I should be up there with them.
He stands on the ruined asphalt, the wind pulling at his coat, the air vibrating with power. As the sky continues to break open above them, footsteps approach through the settling dust.
His companions take their places—Shin Yoosung, Jung Heewon, the others—but it is Yoo Joonghyuk who stops at his side, the Black Heavenly Demon Sword resting easily in his hand.
Something about this moment feels so fragile. And in the midst of it all, a single voice bubbles to the surface.
‘You can’t die because you’re scared, right?’
Dokja’s hands go numb at his sides. His head pounds as the wind screams thin and high between broken buildings, carrying the scent of ozone and ash.
He’s never feared death.
But looking at the solid weight of Yoo Joonghyuk’s shoulder beside his, the thought tastes bitter.
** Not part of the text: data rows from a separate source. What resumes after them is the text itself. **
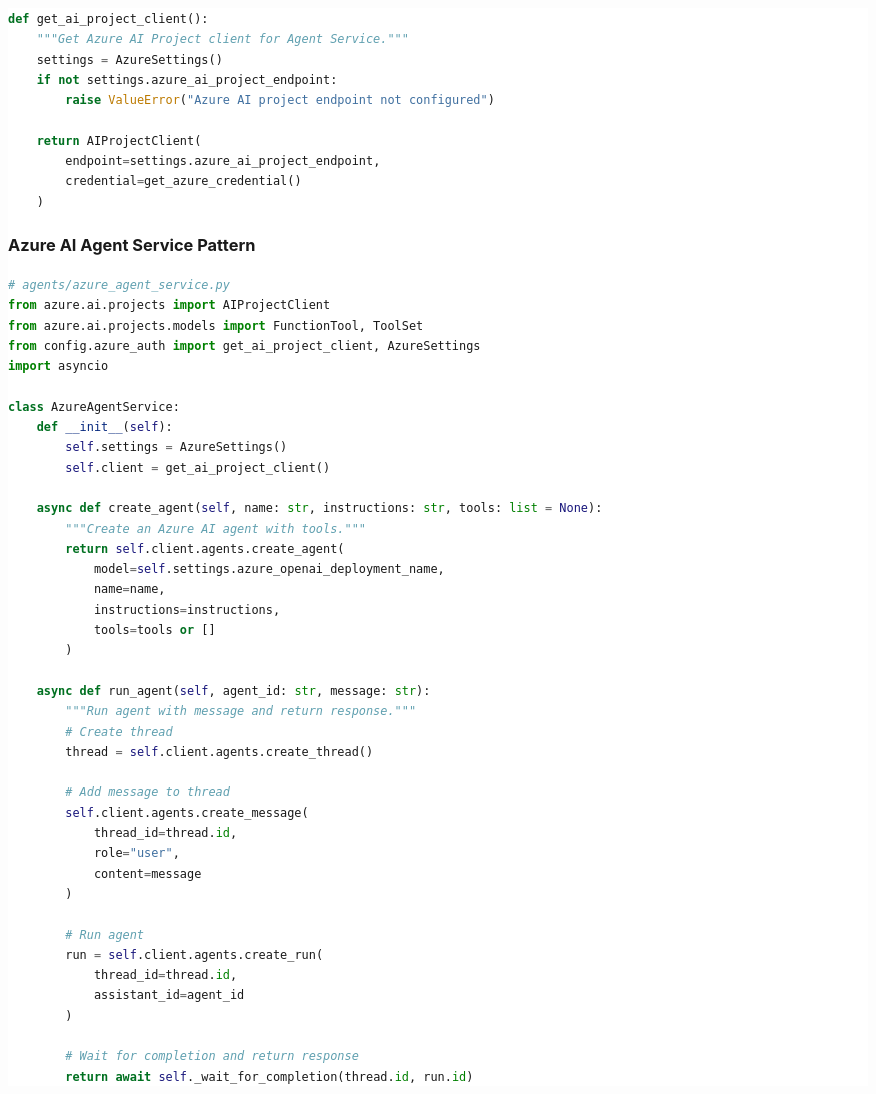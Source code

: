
```python
def get_ai_project_client():
    """Get Azure AI Project client for Agent Service."""
    settings = AzureSettings()
    if not settings.azure_ai_project_endpoint:
        raise ValueError("Azure AI project endpoint not configured")
        
    return AIProjectClient(
        endpoint=settings.azure_ai_project_endpoint,
        credential=get_azure_credential()
    )
```

### Azure AI Agent Service Pattern

```python
# agents/azure_agent_service.py
from azure.ai.projects import AIProjectClient
from azure.ai.projects.models import FunctionTool, ToolSet
from config.azure_auth import get_ai_project_client, AzureSettings
import asyncio

class AzureAgentService:
    def __init__(self):
        self.settings = AzureSettings()
        self.client = get_ai_project_client()
        
    async def create_agent(self, name: str, instructions: str, tools: list = None):
        """Create an Azure AI agent with tools."""
        return self.client.agents.create_agent(
            model=self.settings.azure_openai_deployment_name,
            name=name,
            instructions=instructions,
            tools=tools or []
        )
    
    async def run_agent(self, agent_id: str, message: str):
        """Run agent with message and return response."""
        # Create thread
        thread = self.client.agents.create_thread()
        
        # Add message to thread
        self.client.agents.create_message(
            thread_id=thread.id,
            role="user",
            content=message
        )
        
        # Run agent
        run = self.client.agents.create_run(
            thread_id=thread.id,
            assistant_id=agent_id
        )
        
        # Wait for completion and return response
        return await self._wait_for_completion(thread.id, run.id)
```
I can’t die because I hold on to this stupid hope that maybe, if I’m alive, I can find some reason to live.
The sky splinters again, a violent fracture of white and violet. The ancient gaze of a hundred gods fixes upon them.
Even if a thousand people would be happier if I was gone, Dokja thinks, his fingers twitching against the cold air. Even if no one would grieve the loss of my existence.
He watches the way the wind catches Yoo Joonghyuk’s dark coat. The unyielding line of his jaw.
I want to be selfish just this once. Just for this one thing.
For the stolen nights on the rooftop, for the taste of warm soup in a quiet kitchen. For the tender and shameful tears shed when life becomes entirely unbearable.
In the hopes of staying by your side.
It’s such a selfish decision.
Dokja reaches down. He draws Unbroken Faith from its sheath.
The sound of the steel clearing its sheath is lost to the screaming wind. Instantly, ripples of blue lightning from Electrification arc off the blade, casting sharp, flickering shadows across the ruined street.
He tightens his grip, the blue light reflecting in his eyes, and takes a single step forward.
I hope to live until my body can’t take anymore.